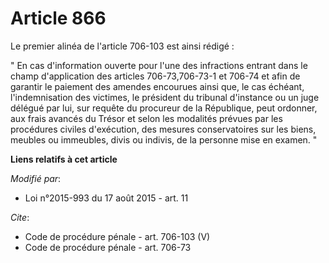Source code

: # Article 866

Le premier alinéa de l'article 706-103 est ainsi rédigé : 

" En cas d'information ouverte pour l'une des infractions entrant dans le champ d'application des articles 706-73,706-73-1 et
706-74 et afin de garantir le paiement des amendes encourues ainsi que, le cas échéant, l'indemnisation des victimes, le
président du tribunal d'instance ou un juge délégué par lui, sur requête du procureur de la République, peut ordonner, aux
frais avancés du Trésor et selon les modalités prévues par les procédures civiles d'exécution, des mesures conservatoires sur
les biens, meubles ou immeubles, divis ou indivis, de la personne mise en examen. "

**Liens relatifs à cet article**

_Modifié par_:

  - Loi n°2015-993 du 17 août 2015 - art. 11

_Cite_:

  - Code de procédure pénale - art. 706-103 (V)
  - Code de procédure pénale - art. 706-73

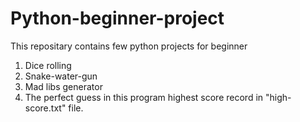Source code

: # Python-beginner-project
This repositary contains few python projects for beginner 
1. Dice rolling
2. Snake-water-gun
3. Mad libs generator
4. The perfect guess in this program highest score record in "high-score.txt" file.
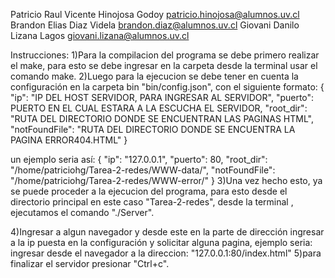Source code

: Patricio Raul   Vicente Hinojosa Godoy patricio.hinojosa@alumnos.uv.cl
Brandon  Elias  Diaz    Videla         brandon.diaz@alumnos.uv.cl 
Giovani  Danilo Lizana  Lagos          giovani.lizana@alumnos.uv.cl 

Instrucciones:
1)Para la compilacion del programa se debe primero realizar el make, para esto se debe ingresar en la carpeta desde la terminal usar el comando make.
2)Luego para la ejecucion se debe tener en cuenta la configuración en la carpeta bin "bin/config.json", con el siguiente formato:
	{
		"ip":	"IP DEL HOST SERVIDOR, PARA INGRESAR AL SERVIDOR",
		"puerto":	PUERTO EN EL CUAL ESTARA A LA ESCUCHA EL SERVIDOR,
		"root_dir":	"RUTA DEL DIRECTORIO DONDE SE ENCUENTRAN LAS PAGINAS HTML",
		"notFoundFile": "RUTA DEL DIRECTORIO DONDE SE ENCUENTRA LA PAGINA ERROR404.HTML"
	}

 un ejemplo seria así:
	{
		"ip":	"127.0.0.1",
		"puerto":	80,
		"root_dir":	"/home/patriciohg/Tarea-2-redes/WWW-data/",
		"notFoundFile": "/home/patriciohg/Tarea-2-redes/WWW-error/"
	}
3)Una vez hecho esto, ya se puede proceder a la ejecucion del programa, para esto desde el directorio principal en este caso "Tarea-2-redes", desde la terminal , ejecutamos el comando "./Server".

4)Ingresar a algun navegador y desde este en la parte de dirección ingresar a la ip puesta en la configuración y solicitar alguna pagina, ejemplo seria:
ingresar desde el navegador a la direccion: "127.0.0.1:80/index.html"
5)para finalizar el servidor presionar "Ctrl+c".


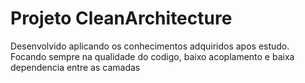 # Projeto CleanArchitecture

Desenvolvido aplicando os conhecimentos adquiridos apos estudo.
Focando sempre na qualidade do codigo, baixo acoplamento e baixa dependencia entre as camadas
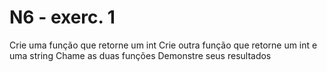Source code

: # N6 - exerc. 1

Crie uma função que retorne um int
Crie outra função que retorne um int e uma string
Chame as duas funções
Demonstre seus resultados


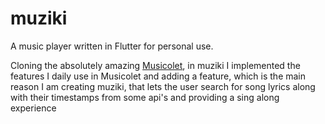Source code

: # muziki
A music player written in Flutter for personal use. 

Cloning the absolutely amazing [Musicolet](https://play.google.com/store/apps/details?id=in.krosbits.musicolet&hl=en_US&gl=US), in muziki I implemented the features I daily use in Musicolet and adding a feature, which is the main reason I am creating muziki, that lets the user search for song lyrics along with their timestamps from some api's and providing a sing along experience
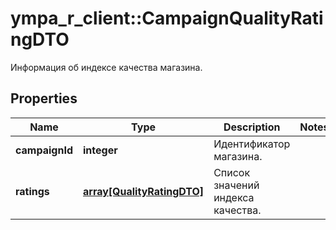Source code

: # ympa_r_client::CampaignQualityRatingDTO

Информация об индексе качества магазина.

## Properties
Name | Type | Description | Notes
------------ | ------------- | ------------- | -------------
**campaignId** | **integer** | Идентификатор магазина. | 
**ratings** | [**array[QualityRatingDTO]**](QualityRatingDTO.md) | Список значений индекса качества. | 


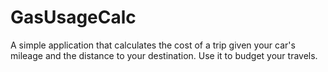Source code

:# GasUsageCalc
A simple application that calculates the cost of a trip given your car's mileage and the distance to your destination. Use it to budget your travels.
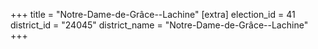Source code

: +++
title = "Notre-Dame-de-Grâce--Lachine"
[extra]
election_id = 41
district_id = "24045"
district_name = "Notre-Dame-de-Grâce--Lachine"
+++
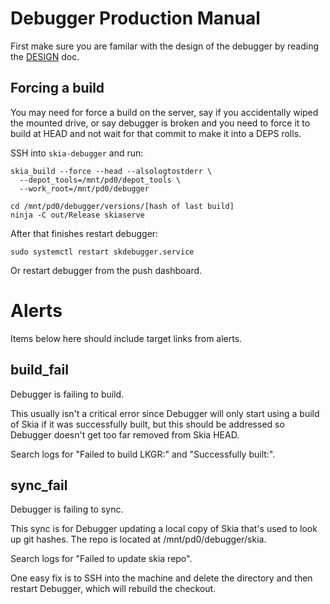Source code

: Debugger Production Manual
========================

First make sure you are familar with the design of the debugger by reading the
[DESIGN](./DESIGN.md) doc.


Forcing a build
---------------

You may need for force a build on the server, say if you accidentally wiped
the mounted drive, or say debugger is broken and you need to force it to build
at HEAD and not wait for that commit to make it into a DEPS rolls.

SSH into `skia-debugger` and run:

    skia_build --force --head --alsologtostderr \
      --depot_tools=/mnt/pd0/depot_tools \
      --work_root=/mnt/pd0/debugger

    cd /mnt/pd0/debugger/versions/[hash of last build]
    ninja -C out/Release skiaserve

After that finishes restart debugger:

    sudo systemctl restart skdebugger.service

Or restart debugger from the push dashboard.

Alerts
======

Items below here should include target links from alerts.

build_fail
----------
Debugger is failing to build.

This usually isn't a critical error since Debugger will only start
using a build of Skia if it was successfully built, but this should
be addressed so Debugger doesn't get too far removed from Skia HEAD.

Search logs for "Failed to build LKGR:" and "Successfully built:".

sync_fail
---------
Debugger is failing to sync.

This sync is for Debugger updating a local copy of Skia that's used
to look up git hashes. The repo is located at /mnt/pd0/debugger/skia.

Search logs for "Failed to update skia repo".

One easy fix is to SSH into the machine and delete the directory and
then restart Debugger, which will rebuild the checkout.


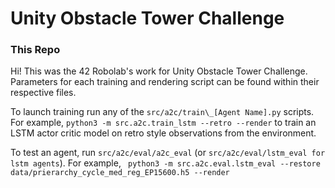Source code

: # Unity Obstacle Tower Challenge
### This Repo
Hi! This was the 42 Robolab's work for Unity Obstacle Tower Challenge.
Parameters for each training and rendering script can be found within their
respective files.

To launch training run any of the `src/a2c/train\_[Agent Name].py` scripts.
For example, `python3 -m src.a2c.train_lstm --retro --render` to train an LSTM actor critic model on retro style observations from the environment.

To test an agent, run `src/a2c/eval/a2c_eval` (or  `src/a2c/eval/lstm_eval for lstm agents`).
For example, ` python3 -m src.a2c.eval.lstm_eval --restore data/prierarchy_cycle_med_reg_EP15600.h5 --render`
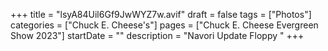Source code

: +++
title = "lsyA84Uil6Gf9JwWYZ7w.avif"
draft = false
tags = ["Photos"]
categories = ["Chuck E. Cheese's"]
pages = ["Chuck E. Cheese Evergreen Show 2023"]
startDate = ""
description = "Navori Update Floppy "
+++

+ + + + + + +

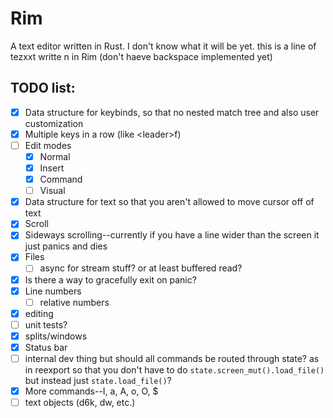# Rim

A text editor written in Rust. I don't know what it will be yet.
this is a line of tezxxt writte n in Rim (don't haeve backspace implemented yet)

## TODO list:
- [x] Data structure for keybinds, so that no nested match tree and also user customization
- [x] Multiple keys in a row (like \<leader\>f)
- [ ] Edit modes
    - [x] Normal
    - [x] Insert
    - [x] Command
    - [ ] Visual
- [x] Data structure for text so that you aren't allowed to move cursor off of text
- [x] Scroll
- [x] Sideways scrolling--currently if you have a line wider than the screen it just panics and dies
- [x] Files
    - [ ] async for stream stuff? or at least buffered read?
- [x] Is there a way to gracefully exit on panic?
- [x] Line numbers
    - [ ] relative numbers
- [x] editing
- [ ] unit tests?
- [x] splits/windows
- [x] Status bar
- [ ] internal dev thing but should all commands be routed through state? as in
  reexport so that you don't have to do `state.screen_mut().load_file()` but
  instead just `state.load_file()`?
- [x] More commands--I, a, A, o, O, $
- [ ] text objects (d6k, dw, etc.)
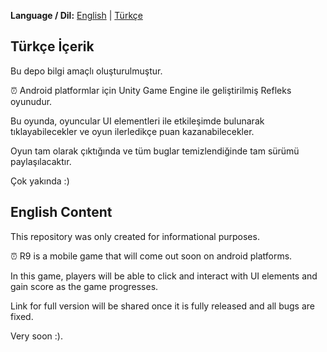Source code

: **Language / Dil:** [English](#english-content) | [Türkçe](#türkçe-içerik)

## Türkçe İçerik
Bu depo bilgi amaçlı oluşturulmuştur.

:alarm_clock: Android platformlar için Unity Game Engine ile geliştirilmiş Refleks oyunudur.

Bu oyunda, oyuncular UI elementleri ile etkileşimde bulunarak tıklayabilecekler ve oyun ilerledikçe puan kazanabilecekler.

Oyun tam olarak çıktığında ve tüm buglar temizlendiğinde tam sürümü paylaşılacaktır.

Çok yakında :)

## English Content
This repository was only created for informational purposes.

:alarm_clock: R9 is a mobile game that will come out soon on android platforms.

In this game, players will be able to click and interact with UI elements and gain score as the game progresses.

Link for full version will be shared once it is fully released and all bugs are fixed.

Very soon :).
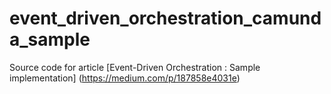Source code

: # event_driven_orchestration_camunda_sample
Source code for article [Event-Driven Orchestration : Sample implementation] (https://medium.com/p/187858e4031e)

+ + + + + + +

Your task ▸
For this task, write out exactly the lines of the entries above, starting at the line with "# Article 866" and ending at the line with "frais avancés du", both included, and no others.

Task response ▸
: # Article 866

Le premier alinéa de l'article 706-103 est ainsi rédigé : 

" En cas d'information ouverte pour l'une des infractions entrant dans le champ d'application des articles 706-73,706-73-1 et
706-74 et afin de garantir le paiement des amendes encourues ainsi que, le cas échéant, l'indemnisation des victimes, le
président du tribunal d'instance ou un juge délégué par lui, sur requête du procureur de la République, peut ordonner, aux
frais avancés du Trésor et selon les modalités prévues par les procédures civiles d'exécution, des mesures conservatoires sur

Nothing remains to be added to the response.